I need to make doors for kitchen and garage cabinets. I've never done this before, and would like to, but don't know what tools, bits, blades, jigs, clamps, etc. are needed. 

Can anyone point me in the right direction. Are there any online resources that might be helpful? I have access to a good supply store, but do not know what is needed.

Thank you.


----------



## Viking48 (Jan 24, 2006)

This could cover a lot of ground. A lot depends on the type of door you want to make. Slab doors are pretty easy. I just made some for the bay and just ran some boards through the joiner then ripped them on the table saw. I then glued and clamped them. When they dried I ran them through the planer and cut them to length. Even that required a joiner, table saw, clamps and a planer. If you want panel doors you'll have to add a router table as well. There are some good books on the subject and lots of info on the internet. Here is one link that will give you a start on the basics. http://www.prowoodworkingtips.com/Cabinet_Door_Construction.html

Good luck with your projects.


----------



## EndTuition (May 24, 2004)

Assuming you have the saws, I would recommend either a biscut joiner, or the new pocket screw jigs and screws. The biscut jointer works well for butt joints at least 1 1/5 wide and is really good at long layups like making table tops. Those new pocket jigs look cool, but I have yet to use one.
The fastest way to build a door is to call Big Green, second fastest way is to build a simple flat frame with butt joints. Route the inside, and drop in a piece of pannel from the back.


----------



## On The Hook (Feb 24, 2009)

I have access to: table saw, cnc router table, hand router, drill, jig & skill saws as well as some other stuff. Who or what is Big green? I've been wanting one of those pocket hole jigs, so I'll see what I can find. This project will be mission style doors.

OTH.....


----------



## biggreen (Feb 23, 2005)

I'm not sure what a mission style door looks like but it sounds like you should have the tools, might need to add a few clamps if you don't have a stash of those. Find a pic of a mission door like you want and show me that and I can be a lot more specific on how to get there. 
Later, biggreen


----------



## On The Hook (Feb 24, 2009)

Here is a link with a rotating picture group, and the bits I'm thinking of using.

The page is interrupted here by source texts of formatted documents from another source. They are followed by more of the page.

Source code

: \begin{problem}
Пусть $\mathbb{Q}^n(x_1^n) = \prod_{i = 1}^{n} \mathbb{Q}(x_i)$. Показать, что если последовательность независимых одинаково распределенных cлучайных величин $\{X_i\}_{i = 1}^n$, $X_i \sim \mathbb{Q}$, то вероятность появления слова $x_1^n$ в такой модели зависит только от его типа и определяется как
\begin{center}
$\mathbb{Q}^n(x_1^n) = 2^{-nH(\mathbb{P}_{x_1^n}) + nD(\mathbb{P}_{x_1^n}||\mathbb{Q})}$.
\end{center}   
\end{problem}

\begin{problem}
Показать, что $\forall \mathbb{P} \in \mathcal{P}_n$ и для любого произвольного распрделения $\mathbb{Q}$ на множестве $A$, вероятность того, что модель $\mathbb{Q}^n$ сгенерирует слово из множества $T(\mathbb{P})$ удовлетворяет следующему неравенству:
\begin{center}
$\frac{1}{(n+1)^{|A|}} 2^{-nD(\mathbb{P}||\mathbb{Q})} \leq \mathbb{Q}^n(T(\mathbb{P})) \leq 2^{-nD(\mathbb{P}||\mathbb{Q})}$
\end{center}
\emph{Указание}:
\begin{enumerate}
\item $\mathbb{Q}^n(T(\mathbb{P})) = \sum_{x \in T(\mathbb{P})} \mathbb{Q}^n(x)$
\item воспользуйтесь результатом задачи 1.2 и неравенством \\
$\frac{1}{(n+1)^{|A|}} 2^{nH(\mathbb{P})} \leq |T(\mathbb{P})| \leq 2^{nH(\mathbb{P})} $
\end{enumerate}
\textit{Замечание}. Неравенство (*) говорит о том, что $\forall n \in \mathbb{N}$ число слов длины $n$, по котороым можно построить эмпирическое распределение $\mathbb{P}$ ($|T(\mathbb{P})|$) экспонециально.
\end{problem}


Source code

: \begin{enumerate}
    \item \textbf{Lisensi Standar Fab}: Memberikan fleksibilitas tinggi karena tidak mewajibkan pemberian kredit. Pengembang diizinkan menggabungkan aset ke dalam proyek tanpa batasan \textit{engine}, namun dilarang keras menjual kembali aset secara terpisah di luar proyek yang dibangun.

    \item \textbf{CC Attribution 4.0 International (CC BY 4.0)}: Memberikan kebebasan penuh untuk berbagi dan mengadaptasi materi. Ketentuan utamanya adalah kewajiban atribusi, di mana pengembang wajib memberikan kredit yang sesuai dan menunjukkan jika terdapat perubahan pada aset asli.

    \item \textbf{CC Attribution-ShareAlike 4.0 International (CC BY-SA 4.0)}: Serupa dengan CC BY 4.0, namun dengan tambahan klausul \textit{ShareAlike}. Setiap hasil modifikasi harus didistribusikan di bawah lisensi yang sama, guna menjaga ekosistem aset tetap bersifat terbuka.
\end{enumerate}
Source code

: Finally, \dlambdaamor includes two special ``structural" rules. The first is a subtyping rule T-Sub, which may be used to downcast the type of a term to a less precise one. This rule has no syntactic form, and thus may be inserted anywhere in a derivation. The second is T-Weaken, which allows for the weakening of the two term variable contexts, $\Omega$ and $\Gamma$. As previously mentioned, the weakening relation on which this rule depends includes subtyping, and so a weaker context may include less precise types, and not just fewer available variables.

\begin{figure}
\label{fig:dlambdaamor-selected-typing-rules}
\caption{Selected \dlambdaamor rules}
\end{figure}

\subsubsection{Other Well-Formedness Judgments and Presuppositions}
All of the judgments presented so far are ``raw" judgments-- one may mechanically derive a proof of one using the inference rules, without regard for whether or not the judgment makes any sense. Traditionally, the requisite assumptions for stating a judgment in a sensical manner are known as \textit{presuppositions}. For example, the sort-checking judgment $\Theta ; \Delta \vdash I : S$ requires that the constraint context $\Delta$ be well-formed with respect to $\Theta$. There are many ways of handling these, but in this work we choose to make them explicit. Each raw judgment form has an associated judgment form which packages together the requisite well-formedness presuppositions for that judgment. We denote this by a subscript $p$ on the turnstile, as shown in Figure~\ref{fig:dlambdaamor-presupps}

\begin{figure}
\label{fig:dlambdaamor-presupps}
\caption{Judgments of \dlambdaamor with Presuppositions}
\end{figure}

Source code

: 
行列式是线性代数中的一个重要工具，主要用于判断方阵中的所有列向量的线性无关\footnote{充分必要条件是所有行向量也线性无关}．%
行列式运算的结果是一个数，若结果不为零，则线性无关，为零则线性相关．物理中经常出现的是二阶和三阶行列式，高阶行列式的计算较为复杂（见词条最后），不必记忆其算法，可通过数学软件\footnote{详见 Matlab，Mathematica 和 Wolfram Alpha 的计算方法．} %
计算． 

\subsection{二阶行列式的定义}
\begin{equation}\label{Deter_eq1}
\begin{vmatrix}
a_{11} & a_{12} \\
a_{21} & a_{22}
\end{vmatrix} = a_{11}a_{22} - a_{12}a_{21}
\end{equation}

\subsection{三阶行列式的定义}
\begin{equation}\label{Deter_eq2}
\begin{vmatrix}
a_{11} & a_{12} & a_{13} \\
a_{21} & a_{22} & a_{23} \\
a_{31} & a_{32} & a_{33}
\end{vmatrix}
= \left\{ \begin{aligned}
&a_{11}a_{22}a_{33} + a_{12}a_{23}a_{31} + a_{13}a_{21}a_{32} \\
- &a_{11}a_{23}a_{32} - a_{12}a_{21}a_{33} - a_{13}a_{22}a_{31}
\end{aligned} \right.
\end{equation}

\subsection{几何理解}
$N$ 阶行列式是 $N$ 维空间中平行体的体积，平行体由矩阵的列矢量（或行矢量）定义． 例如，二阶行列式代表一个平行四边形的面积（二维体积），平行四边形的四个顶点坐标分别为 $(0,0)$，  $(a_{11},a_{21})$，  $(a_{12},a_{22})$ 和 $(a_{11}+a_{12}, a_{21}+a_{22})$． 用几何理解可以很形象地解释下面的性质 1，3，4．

http://www.amanatool.com/routerbits/missionstyle-cabinetmaking-55438.html


----------



## Harbormaster (May 26, 2000)

Use router bits for Mission Style rails and stiles...sure beats all the setup required to do the same thing on a table saw!

http://circlesaw.com/xcart/search.php?mode=search&page=1

 Cut enough stock for all the rails and stiles with a few extra feet for setting up the tongue cuts...cause once you break down a router setup it's tough to set up again.


----------



## biggreen (Feb 23, 2005)

I've always done flat panels with my table saw and a tennoning jig. That being said I didn't have a good router table the last time I made one. Either way, those are simple doors and you shouldn't have any problems. Take Harbormasters advise on making some extra how ever you do them. It's a little more difficult to match something once you've moved on. 
later, biggreen


----------